Но саламандра, выхваченная скользнувшим лучом, запечатлелась отчетливо. По настоянию старого следователя была приобщена к делу.
Саранцев перелистывал страницы, стараясь представить себе лица людей, дававших показания. Вертлявые девчонки, неудержимо словоохотливые, когда речь шла о нарядах и украшениях, но теряющие дар слова, когда задавались вопросы по существу. Что руководило их поведением? Негодование? Чувство справедливости? Зависть?
Кто таков Роев? Взглянуть бы на него. Анфас и в профиль. Но ни анфаса, ни профиля приложено не было — он не осужден, не преступник, не подошел ни под одну статью. Всеми материалами и показаниями (кроме сбивчивых свидетельств девчат) обойден и остался в стороне.
Кто же такой Роев? Дошлый деляга, умеющий прятать концы в воду? Рядовой пошляк, любитель пляжных приключений, одаривающий своих случайных подруг драгоценностями, не имеющими «никакой» цены?
Остальные лица, проходившие по делу, ничем приметным не отличались, во всем признались, просили снисхождения, ссылаясь на соответствующие статьи уголовного кодекса.
Общеизвестно: ни один делец не позволит своей женщине форсить драгоценностями, если приобретения не подстрахованы правдоподобным объяснением: счастливый лотерейный билет, удачливая облигация, наследство двоюродной тетушки — все, что угодно, лишь бы имелся оправдательный документ.
Значит, Роев говорил правду, утверждая, что диадема не имела особой ценности?
Но ведь это было единственной уликой против него!
Диадема появлялась на людях только дважды: в вестибюле приморской гостиницы и в курзале на том же побережье. Роев не знал, что в гостинице остановились его сослуживцы. Впервые столкнулся с ними в курзале.

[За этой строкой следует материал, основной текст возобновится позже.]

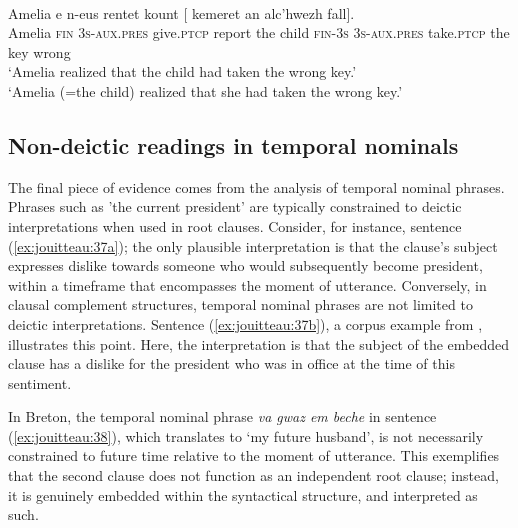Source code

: \documentclass[output=paper,colorlinks,citecolor=brown]{langscibook}
\begin{document}
\ea \label{ex:jouitteau:36} \\
\gll Amelia  e     n-eus rentet kount [  {}    {} kemeret     an  alc’hwezh fall]. \\
Amelia \textsc{fin} \textsc{3s-aux.pres} give\textsc{.ptcp} report {the child} \textsc{fin}{}-\textsc{3s} \textsc{3s-aux.pres}  take\textsc{.ptcp} the  key wrong    \\
\glt ‘Amelia realized that the child had taken the wrong key.’ \\ 
\glt *‘Amelia (=the child) realized that she had taken the wrong key.’ \\
\z 


\subsection{Non-deictic readings in temporal nominals}

The final piece of evidence comes from the analysis of temporal nominal phrases. Phra\-ses such as 'the current president' are typically constrained to deictic interpretations when used in root clauses. Consider, for instance, sentence (\ref{ex:jouitteau:37a}); the only plausible interpretation is that the clause's subject expresses dislike towards someone who would subsequently become president, within a timeframe that encompasses the moment of utterance. Conversely, in clausal complement structures, temporal nominal phrases are not limited to deictic interpretations. Sentence (\ref{ex:jouitteau:37b}), a corpus example from \citet{mj:Norland2020}, illustrates this point. Here, the interpretation is that the subject of the embedded clause has a dislike for the president who was in office at the time of this sentiment. 


In Breton, the temporal nominal phrase \textit{va gwaz em beche} in sentence (\ref{ex:jouitteau:38}), which translates to ‘my future husband’, is not necessarily constrained to future time relative to the moment of utterance. This exemplifies that the second clause does not function as an independent root clause; instead, it is genuinely embedded within the syntactical structure, and interpreted as such. 
\end{document}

И вслед затем саламандра исчезла.
«…Не имела никакой ценности…»
Но тогда почему нескромный взгляд сослуживцев вспугнул ее?
Роев дал ложные показания, и диадема представляет собой значительную ценность?
А как же закон солидного деляги?
Курзал, конечно, за горами. Но не за границей. Транзитные дороги, трасса, людской поток конвейером от станков и предприятий к самому морю…
Саранцеву вспомнилось показание свидетельницы о черном глазе саламандры:
— Так и впился! Прямо никуда не уйдешь!
Быть может, в этом разгадка: «никуда не уйдешь…»
Возможно, женщина пренебрегла законом деляги?
Всего лишь домыслы.
А может, дело обстоит проще: заурядная безделушка, продана со всяческим прочим добром, ежегодно продающимся на курортах? Не хватило на обратный проезд, на такси, на прощальную бутылку?
Не придавая своим домыслам какого-либо значения, Саранцев тем не менее продолжал изучать материал, заглядывая на досуге в ювелирные и комиссионные магазины, знакомясь с выставленным товаром. Он не мог бы объяснить в формальном, служебном отчете, почему так поступает, почему, отбросив простое, житейское толкование, пытается построить свою версию, нащупать ниточку в закрытом деле.
В комиссионных магазинах неизменно заявляли:
— Подобных изделий на комиссию не принимаем.
На прилавках ювелирных магазинов такие вещи не встречались.
— Старинная работа, — разглядывали снимок опытные продавцы, — потолкуйте с кустарями. Может, где восстановили сходную чеканку.
Бывая в поездках, личных и служебных, Саранцев присматривался к изделиям кустарей. Но работа их отличалась своей местной манерой и приемами, своим почерком. Еще по настоянию старого следователя были разосланы запросы в музеи и хранилища, отовсюду один ответ: «в наличии — ни в экспозиции, ни в фондах — не числилась».
Как-то Анатолий наведался в ломбард, посоветоваться с осведомленным оценщиком.